Thanks for raising this.

Python 2.7 has been around since 2010, so the print function has been available since then. Earlier versions (Python 2.6), require a from __future__ import print_function statement for that to work.

Since we generally advise students to install Python meta-distributions like Anaconda and Canopy, which use Python 2.7, I don't see any disadvantage with making this change across our material.

ethanwhite commented 10 years ago

A big +1 for working on making all of our material Python 3 compatible. The vast majority of the core scientific stack now works on Python 3 and Anaconda is already starting to make Python 3 available [1]. Making our stuff Python 3 compatible not only future proofs us but may help push the community forward to 3 as well.

[1] http://www.walkingrandomly.com/?p=5089

wking commented 10 years ago

On Thu, Oct 24, 2013 at 06:39:40AM -0700, Ethan White wrote:

Making our stuff Python 3 compatible not only future proofs us but may help push the community forward to 3 as well.

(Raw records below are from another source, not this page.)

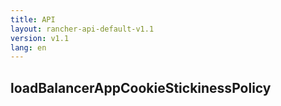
 ```yaml
---
title: API
layout: rancher-api-default-v1.1
version: v1.1
lang: en
---
```


## loadBalancerAppCookieStickinessPolicy






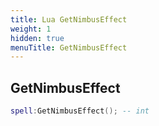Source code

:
 ```yaml
---
title: Lua GetNimbusEffect
weight: 1
hidden: true
menuTitle: GetNimbusEffect
---
```

## GetNimbusEffect
```lua
spell:GetNimbusEffect(); -- int
```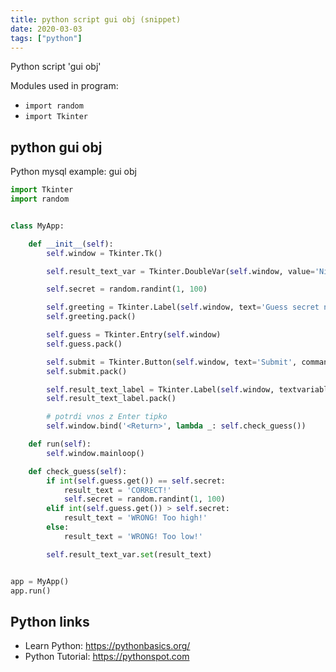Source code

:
 ```yaml
---
title: python script gui obj (snippet)
date: 2020-03-03
tags: ["python"]
---
```

Python script 'gui obj'


Modules used in program: 
* `import random`
* `import Tkinter`

## python gui obj

Python mysql example: gui obj

```python
import Tkinter
import random


class MyApp:

    def __init__(self):
        self.window = Tkinter.Tk()

        self.result_text_var = Tkinter.DoubleVar(self.window, value='Nisi se ugibal')

        self.secret = random.randint(1, 100)

        self.greeting = Tkinter.Label(self.window, text='Guess secret number!')
        self.greeting.pack()

        self.guess = Tkinter.Entry(self.window)
        self.guess.pack()

        self.submit = Tkinter.Button(self.window, text='Submit', command=self.check_guess)
        self.submit.pack()

        self.result_text_label = Tkinter.Label(self.window, textvariable=self.result_text_var)
        self.result_text_label.pack()

        # potrdi vnos z Enter tipko
        self.window.bind('<Return>', lambda _: self.check_guess())

    def run(self):
        self.window.mainloop()

    def check_guess(self):
        if int(self.guess.get()) == self.secret:
            result_text = 'CORRECT!'
            self.secret = random.randint(1, 100)
        elif int(self.guess.get()) > self.secret:
            result_text = 'WRONG! Too high!'
        else:
            result_text = 'WRONG! Too low!'

        self.result_text_var.set(result_text)


app = MyApp()
app.run()

```

## Python links

- Learn Python: https://pythonbasics.org/
- Python Tutorial: https://pythonspot.com
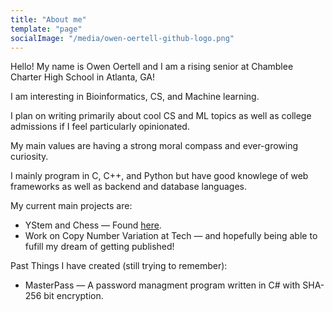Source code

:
 ```yaml
---
title: "About me"
template: "page"
socialImage: "/media/owen-oertell-github-logo.png"
---
```

Hello! My name is Owen Oertell and I am a rising senior at Chamblee Charter High School in Atlanta, GA!

I am interesting in Bioinformatics, CS, and Machine learning.

I plan on writing primarily about cool CS and ML topics as well as college admissions if I feel particularly opinionated.

My main values are having a strong moral compass and ever-growing curiosity.

I mainly program in C, C++, and Python but have good knowlege of web frameworks as well as backend and database languages.

My current main projects are:
* YStem and Chess &mdash; Found [here](https://ystemandchess.com).
* Work on Copy Number Variation at Tech &mdash; and hopefully being able to fufill my dream of getting published!

Past Things I have created (still trying to remember):
* MasterPass &mdash; A password managment program written in C# with SHA-256 bit encryption.
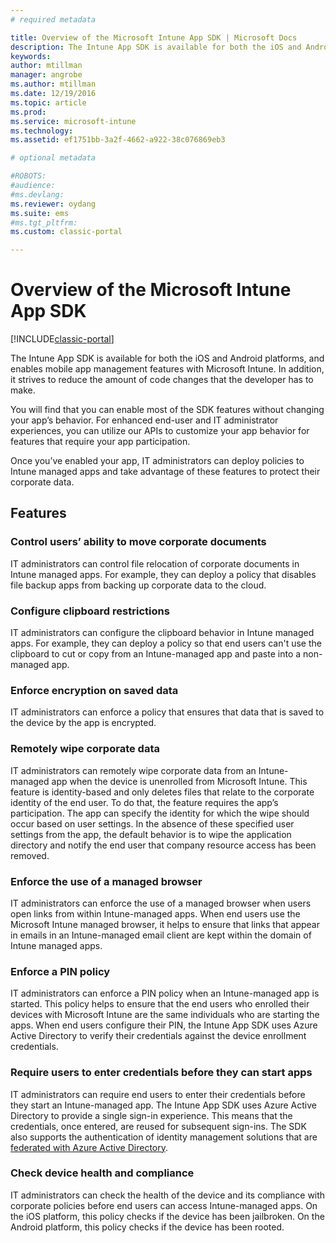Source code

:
 ```yaml
---
# required metadata

title: Overview of the Microsoft Intune App SDK | Microsoft Docs
description: The Intune App SDK is available for both the iOS and Android platforms, and enables mobile app management features with Microsoft Intune. 
keywords:
author: mtillman
manager: angrobe
ms.author: mtillman
ms.date: 12/19/2016
ms.topic: article
ms.prod:
ms.service: microsoft-intune
ms.technology:
ms.assetid: ef1751bb-3a2f-4662-a922-38c076869eb3

# optional metadata

#ROBOTS:
#audience:
#ms.devlang:
ms.reviewer: oydang
ms.suite: ems
#ms.tgt_pltfrm:
ms.custom: classic-portal

---
```


# Overview of the Microsoft Intune App SDK

[!INCLUDE[classic-portal](../includes/classic-portal.md)]

The Intune App SDK is available for both the iOS and Android platforms, and enables mobile app management features with Microsoft Intune. In addition, it strives to reduce the amount of code changes that the developer has to make.

You will find that you can enable most of the SDK features without changing your app’s behavior. For enhanced end-user and IT administrator experiences, you can utilize our APIs to customize your app behavior for features that require your app participation.

Once you’ve enabled your app, IT administrators can deploy policies to Intune managed apps and take advantage of these features to protect their corporate data.

## Features
### Control users’ ability to move corporate documents
IT administrators can control file relocation of corporate documents in Intune managed apps. For example, they can deploy a policy that disables file backup apps from backing up corporate data to the cloud.  

### Configure clipboard restrictions
IT administrators can configure the clipboard behavior in Intune managed apps. For example, they can deploy a policy so that end users can't use the clipboard to cut or copy from an Intune-managed app and paste into a non-managed app.

### Enforce encryption on saved data
IT administrators can enforce a policy that ensures that data that is saved to the device by the app is encrypted.

### Remotely wipe corporate data
IT administrators can remotely wipe corporate data from an Intune-managed app when the device is unenrolled from Microsoft Intune. This feature is identity-based and only deletes files that relate to the corporate identity of the end user. To do that, the feature requires the app’s participation. The app can specify the identity for which the wipe should occur based on user settings. In the absence of these specified user settings from the app, the default behavior is to wipe the application directory and notify the end user that company resource access has been removed.

### Enforce the use of a managed browser
IT administrators can enforce the use of a managed browser when users open links from within Intune-managed apps. When end users use the Microsoft Intune managed browser, it helps to ensure that links that appear in emails in an Intune-managed email client are kept within the domain of Intune managed apps.

### Enforce a PIN policy
IT administrators can enforce a PIN policy when an Intune-managed app is started. This policy helps to ensure that the end users who enrolled their devices with Microsoft Intune are the same individuals who are starting the apps. When end users configure their PIN, the Intune App SDK uses Azure Active Directory to verify their credentials against the device enrollment credentials.

### Require users to enter credentials before they can start apps
IT administrators can require end users to enter their credentials before they start an Intune-managed app. The Intune App SDK uses Azure Active Directory to provide a single sign-in experience. This means that the credentials, once entered, are reused for subsequent sign-ins. The SDK also supports the authentication of identity management solutions that are [federated with Azure Active Directory](/active-directory/active-directory-aadconnect-federation-compatibility).

### Check device health and compliance
IT administrators can check the health of the device and its compliance with corporate policies before end users can access Intune-managed apps. On the iOS platform, this policy checks if the device has been jailbroken. On the Android platform, this policy checks if the device has been rooted.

+1. It also reduces the risk of confusion if our newly trained students are dropped into a Python 3 community. Folks who print() have one less thing to worry about.

gvwilson commented 10 years ago

+1 --- let's wait until the current round of instructor trainees' pull requests have been taken care of, then do this at the same time as inlining stuff currently in _includes and rationalizing image locations. Raniere, can you please open a ticket for it?

ahmadia commented 10 years ago

@gvwilson - aren't we currently in the ticket (issue?) for it? I'm okay with waiting to address this until the active PRs have landed (I don't think we should wait on PRs that are stagnant, I can always merge/rebase fixes in as we go).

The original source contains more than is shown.